Wajahnya kelihatan senang sekali saat mengatakan itu.

"Sebentar lagi ada festival kembang api di daerah pesisir. Apa kau mau melihatnya?" tanya nenek.

Aku tidak berminat sama sekali kalau harus melihatnya hanya berdua dengan nenek.

"Tidak," sahutku pendek.

"Tapi festivalnya ramai sekali, lho. Apa tidak apa-apa kalau kau melewatkannya?" tanya Nenek lagi. Aku mendesah panjang.

"Maaf. Tapi aku sudah mengantuk," ujarku kemudian.

"Ah, iya. Maaf," kata Nenek seraya keluar dari kamarku.

'Besok aku harus segera pulang,' batinku seraya bersiap-siap untuk tidur.

.

.

.

.

.

.

.

.

.

"AAAAHHH!" aku berteriak frustasi seraya meremas rambutku.

Lalu dengan langkah terburu, aku segera mengemasi barang-barangku ke dalam tas dan koperku.

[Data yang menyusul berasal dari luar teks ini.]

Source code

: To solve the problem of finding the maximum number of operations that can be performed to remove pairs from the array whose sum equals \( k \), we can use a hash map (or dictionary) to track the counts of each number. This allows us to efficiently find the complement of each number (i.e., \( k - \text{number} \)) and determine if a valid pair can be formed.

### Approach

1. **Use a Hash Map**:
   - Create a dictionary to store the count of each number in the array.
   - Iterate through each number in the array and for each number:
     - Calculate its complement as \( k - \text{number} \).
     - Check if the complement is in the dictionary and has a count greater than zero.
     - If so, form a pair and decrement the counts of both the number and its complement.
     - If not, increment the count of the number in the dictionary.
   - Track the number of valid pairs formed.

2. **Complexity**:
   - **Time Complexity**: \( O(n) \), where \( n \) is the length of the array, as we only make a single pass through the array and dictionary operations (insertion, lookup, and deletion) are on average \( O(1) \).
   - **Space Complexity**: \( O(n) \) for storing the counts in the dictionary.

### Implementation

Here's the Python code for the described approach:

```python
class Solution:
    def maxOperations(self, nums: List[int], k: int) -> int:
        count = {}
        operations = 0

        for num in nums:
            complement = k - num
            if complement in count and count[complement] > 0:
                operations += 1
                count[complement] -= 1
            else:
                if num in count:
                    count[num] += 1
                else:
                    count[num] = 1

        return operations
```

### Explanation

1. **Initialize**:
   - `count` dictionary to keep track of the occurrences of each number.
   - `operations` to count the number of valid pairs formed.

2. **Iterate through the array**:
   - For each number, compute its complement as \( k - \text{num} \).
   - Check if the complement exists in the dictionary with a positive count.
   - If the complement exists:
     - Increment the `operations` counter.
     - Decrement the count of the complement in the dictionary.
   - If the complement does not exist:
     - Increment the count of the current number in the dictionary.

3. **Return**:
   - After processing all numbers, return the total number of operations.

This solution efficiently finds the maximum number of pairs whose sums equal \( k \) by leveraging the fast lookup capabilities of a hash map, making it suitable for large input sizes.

"Padahal aku berencana pulang hari ini. Bangunkan aku, dong, Nek!" seruku kesal seraya mondar mandir dan memunguti barang-barangku yang berserakan.

Ponselku tiba-tiba berdering di tengah-tengah kesibukan mencari barang-barangku.

"Halo?" aku mengangkatnya.

"Fubuki! Gawat!" seru Miyu dari seberang.

"Ada apa?" tanyaku bingung.

"Nenekmu. Tadi pagi beliau menghubungiku dengan ponselmu. Nenekmu memintaku untuk memberikan nomor telepon Kengo," jawab Miyu.

Aku tersentak.

"A-apa maksudnya?" tanyaku, antara bingung dan kaget.

"Harusnya aku yang bertanya seperti itu padamu. Sudah aku jawab kalau aku tidak tahu. Tapi beliau bersikeras minta tolong. Jadinya, aku tidak bisa mengabaikannya begitu saja," jelas Miyu.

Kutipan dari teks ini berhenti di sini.